Proposal pulled to permit Nassau bowhunters on Suffolk land

A proposal to allow bowhunting on county property by non-Suffolk residents was recently withdrawn. (Credit: Joseph Pinciaro)
A proposal to allow bowhunting on county property by non-Suffolk residents was recently withdrawn. (Credit: Joseph Pinciaro)

A short-lived plan to allow Nassau County bowhunters onto Suffolk County lands was quickly shot down last week.

At Wednesday’s Suffolk County Parks & Recreation Committee, chairman Jay Schneiderman (I-Montauk) pulled a bill he had sponsored personally after it was clear to him that the proposal had nothing but opposition from area hunters — and little support from those who suggested it in the first place.

Mr. Schneiderman, the deputy presiding officer of the county legislature, had been recently approached by bowhunters from Nassau, he said, though nobody from the county came to fight for passage of the bill at Wednesday’s meeting. Not only that, but the one speaker on the issue — Suffolk hunter Steve Barbato — offered several reasons against considering it, which was more than enough to take it off the table.
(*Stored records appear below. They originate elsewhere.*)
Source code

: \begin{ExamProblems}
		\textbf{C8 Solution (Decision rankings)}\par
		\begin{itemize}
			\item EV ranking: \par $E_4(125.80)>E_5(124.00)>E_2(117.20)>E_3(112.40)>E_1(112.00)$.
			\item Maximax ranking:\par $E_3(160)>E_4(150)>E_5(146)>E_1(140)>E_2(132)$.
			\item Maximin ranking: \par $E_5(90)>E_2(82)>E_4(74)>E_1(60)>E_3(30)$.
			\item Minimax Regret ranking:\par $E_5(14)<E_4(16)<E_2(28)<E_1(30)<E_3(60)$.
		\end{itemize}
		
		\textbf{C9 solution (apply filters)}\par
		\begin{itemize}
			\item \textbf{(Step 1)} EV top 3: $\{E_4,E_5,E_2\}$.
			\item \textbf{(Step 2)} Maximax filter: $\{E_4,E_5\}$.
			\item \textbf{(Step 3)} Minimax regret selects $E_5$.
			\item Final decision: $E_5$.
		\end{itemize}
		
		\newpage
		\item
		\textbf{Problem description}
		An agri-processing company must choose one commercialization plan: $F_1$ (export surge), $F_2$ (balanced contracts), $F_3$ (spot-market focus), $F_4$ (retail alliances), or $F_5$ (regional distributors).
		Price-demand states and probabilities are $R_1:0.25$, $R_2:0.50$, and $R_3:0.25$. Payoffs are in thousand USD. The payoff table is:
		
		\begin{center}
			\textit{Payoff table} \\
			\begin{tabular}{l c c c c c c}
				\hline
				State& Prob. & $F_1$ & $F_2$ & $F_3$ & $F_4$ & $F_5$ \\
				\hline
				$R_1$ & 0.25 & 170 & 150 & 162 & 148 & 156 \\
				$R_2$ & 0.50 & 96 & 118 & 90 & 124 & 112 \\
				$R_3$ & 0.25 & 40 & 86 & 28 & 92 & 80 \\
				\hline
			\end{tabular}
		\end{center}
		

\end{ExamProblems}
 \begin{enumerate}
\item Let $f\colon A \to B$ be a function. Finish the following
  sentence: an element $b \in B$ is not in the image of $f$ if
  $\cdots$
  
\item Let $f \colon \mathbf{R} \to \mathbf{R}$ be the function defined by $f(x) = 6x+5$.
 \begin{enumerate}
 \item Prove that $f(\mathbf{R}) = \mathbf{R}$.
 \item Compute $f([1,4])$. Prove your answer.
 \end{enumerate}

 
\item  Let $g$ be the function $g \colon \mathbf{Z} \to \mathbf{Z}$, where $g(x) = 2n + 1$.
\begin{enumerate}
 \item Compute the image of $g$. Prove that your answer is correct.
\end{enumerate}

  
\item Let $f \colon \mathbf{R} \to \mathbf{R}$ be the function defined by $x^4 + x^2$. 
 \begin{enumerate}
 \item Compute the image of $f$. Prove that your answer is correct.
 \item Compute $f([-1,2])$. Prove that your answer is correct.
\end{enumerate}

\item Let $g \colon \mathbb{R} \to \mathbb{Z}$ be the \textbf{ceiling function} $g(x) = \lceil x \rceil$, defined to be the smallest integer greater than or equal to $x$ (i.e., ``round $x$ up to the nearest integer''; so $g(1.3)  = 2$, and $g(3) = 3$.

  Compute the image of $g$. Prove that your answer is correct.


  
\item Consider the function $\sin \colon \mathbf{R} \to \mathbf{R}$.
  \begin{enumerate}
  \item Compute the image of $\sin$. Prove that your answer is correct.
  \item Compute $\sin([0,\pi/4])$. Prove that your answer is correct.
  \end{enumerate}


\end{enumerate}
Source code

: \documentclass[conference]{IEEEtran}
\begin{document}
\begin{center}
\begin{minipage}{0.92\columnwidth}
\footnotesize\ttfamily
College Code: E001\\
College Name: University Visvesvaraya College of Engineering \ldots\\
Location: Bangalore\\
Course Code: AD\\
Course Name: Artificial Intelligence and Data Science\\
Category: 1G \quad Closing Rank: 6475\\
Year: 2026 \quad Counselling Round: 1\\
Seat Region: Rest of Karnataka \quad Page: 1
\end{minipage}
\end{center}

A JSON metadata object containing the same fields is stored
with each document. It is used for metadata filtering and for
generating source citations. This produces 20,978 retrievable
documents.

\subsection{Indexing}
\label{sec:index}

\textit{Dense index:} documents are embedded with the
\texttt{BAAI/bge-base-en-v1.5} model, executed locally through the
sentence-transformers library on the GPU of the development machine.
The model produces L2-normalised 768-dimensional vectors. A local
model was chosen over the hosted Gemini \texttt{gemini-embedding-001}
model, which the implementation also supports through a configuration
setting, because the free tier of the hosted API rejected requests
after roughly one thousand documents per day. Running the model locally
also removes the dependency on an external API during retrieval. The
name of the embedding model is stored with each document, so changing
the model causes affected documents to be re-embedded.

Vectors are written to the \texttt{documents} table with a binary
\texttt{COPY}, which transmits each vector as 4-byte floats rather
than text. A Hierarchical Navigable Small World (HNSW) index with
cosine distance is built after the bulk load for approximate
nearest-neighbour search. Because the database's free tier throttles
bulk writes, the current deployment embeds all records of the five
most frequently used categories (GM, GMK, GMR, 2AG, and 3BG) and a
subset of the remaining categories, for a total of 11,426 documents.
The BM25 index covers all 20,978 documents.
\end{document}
“I had made it clear to the folks from Nassau, that without the support of Suffolk bowhunters, I was not going to pursue it,” Mr. Schneiderman said at the meeting. “I haven’t heard any support from Suffolk bowhunters.”
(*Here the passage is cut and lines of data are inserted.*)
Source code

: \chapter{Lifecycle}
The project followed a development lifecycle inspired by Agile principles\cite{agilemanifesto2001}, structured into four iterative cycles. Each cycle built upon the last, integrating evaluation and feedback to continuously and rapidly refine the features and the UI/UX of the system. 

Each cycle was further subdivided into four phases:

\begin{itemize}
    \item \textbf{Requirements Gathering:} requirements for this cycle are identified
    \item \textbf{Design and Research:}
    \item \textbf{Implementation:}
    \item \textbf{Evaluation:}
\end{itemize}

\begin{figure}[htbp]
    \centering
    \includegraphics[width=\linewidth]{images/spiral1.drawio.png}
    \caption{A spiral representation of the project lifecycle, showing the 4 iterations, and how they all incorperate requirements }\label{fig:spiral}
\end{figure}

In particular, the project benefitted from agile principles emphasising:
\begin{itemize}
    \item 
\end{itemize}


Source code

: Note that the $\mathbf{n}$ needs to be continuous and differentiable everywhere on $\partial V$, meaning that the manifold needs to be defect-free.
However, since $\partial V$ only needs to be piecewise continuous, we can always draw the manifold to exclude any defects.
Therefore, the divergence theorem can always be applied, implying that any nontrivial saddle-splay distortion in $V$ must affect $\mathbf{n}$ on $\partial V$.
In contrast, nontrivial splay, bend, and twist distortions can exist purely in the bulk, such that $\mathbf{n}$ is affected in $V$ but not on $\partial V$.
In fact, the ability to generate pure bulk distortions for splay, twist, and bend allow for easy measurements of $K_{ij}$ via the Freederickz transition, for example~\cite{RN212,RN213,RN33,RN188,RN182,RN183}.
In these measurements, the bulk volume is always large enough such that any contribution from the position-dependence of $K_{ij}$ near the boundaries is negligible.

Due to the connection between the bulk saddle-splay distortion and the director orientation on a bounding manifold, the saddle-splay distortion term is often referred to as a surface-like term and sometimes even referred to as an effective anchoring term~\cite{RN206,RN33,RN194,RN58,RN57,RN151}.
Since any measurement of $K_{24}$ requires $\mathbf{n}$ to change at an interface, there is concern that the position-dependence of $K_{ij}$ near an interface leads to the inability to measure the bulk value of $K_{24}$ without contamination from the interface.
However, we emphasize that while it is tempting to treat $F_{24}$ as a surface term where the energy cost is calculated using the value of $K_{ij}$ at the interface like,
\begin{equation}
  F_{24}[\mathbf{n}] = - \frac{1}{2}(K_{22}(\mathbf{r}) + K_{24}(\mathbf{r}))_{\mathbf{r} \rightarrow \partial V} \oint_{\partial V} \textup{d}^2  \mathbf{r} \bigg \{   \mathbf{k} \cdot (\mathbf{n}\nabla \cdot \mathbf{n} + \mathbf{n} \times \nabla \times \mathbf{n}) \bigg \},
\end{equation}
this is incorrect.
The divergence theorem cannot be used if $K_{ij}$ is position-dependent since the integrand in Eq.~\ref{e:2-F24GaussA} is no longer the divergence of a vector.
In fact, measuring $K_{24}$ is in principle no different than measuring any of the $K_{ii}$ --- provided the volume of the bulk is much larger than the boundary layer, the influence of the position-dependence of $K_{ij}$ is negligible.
On Friday, the legislator said when the idea was floated to him, it made logical sense.

“So we’re inviting sharpshooters in from other areas, and paying them to kill deer with a rifle?” he said. “Why couldn’t we have some bowhunters from Nassau and have them kill deer with bows? I would feel better about that.”

But Mr. Barbato, who said he’s been hunting in the county for the past 27 years, said earlier this week that there is enough competition as it is in the Suffolk parks system to get a hunting spot in-season. He said that 70 spots exist in the 20 Suffolk parks, and that for six out of the county’s 20 hunting grounds don’t even open until at least Nov. 1 — one month after the season starts on other lands.

In addition, he said, “if Nassau County residents want to hunt in Suffolk County, there are more than enough opportunities available” to do so on state-owned land. He pointed to 13 properties totaling over 21,000 acres in Suffolk that permit over 300 hunters per day.

Despite the opposition at the meeting, Mike Tessitore — who represents Hunters for Deer, a hunting advocacy group — said on Friday that he would have supported the program, had he known about it.

“It says in our licenses, ‘New York State.’ It doesn’t say ‘Suffolk’ or ‘Nassau,'” he said. As long as the county charged a fee, and limited the amount of space opened up to out-of-towners, he said he’d likely favor it.

The plan had called for allowing no more than 100 non-resident permits to be given out to bowhunters, at a cost of $100 each. Suffolk residents pay $35 annually to hunt on county land, with a green key — which must be purchased every few years.

Mr. Schneiderman said on Friday, though, that without the support of the group that approached him in the first place, he wasn’t about to move forward with it without the backing of those who approached him in the first place.

“If you want something like that, you gotta fight for it,” he said. “I was willing to put in the bill and get the conversation started. I would have wanted to see a healthy group come out and endorse it.”